__Exercise aim__: Write out each entry again. Keep every word exactly as it is.

Segment Open

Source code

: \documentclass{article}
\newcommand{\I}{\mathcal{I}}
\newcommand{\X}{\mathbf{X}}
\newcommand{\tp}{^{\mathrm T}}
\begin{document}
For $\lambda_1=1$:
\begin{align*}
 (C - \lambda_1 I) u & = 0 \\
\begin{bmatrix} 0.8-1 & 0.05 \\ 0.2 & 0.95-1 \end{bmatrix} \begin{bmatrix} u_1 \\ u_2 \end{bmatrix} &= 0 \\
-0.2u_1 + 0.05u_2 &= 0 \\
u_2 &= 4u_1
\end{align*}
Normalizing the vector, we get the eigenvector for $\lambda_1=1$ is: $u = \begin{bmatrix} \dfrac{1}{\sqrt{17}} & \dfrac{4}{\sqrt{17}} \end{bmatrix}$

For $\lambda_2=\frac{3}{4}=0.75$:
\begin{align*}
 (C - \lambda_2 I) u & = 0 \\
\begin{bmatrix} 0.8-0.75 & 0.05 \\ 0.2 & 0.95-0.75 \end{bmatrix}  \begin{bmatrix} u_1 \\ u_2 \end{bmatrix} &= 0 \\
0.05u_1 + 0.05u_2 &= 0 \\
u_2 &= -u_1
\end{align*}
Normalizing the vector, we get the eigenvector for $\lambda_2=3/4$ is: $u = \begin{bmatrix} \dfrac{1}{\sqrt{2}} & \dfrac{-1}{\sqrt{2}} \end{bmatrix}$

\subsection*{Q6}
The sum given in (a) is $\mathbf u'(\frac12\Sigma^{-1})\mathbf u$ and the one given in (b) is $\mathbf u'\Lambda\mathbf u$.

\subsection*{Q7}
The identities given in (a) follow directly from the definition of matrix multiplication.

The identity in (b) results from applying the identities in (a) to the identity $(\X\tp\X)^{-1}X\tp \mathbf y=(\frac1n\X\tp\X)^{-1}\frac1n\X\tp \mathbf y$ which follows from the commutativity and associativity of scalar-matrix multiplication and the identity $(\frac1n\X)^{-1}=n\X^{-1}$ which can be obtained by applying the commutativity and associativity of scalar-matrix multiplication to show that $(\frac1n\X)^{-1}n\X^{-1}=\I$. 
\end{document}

Segment Closed

__Exercise result__:
Source code

: \documentclass{article}
\newcommand{\I}{\mathcal{I}}
\newcommand{\X}{\mathbf{X}}
\newcommand{\tp}{^{\mathrm T}}
\begin{document}
For $\lambda_1=1$:
\begin{align*}
 (C - \lambda_1 I) u & = 0 \\
\begin{bmatrix} 0.8-1 & 0.05 \\ 0.2 & 0.95-1 \end{bmatrix} \begin{bmatrix} u_1 \\ u_2 \end{bmatrix} &= 0 \\
-0.2u_1 + 0.05u_2 &= 0 \\
u_2 &= 4u_1
\end{align*}
Normalizing the vector, we get the eigenvector for $\lambda_1=1$ is: $u = \begin{bmatrix} \dfrac{1}{\sqrt{17}} & \dfrac{4}{\sqrt{17}} \end{bmatrix}$

For $\lambda_2=\frac{3}{4}=0.75$:
\begin{align*}
 (C - \lambda_2 I) u & = 0 \\
\begin{bmatrix} 0.8-0.75 & 0.05 \\ 0.2 & 0.95-0.75 \end{bmatrix}  \begin{bmatrix} u_1 \\ u_2 \end{bmatrix} &= 0 \\
0.05u_1 + 0.05u_2 &= 0 \\
u_2 &= -u_1
\end{align*}
Normalizing the vector, we get the eigenvector for $\lambda_2=3/4$ is: $u = \begin{bmatrix} \dfrac{1}{\sqrt{2}} & \dfrac{-1}{\sqrt{2}} \end{bmatrix}$

\subsection*{Q6}
The sum given in (a) is $\mathbf u'(\frac12\Sigma^{-1})\mathbf u$ and the one given in (b) is $\mathbf u'\Lambda\mathbf u$.

\subsection*{Q7}
The identities given in (a) follow directly from the definition of matrix multiplication.

The identity in (b) results from applying the identities in (a) to the identity $(\X\tp\X)^{-1}X\tp \mathbf y=(\frac1n\X\tp\X)^{-1}\frac1n\X\tp \mathbf y$ which follows from the commutativity and associativity of scalar-matrix multiplication and the identity $(\frac1n\X)^{-1}=n\X^{-1}$ which can be obtained by applying the commutativity and associativity of scalar-matrix multiplication to show that $(\frac1n\X)^{-1}n\X^{-1}=\I$. 
\end{document}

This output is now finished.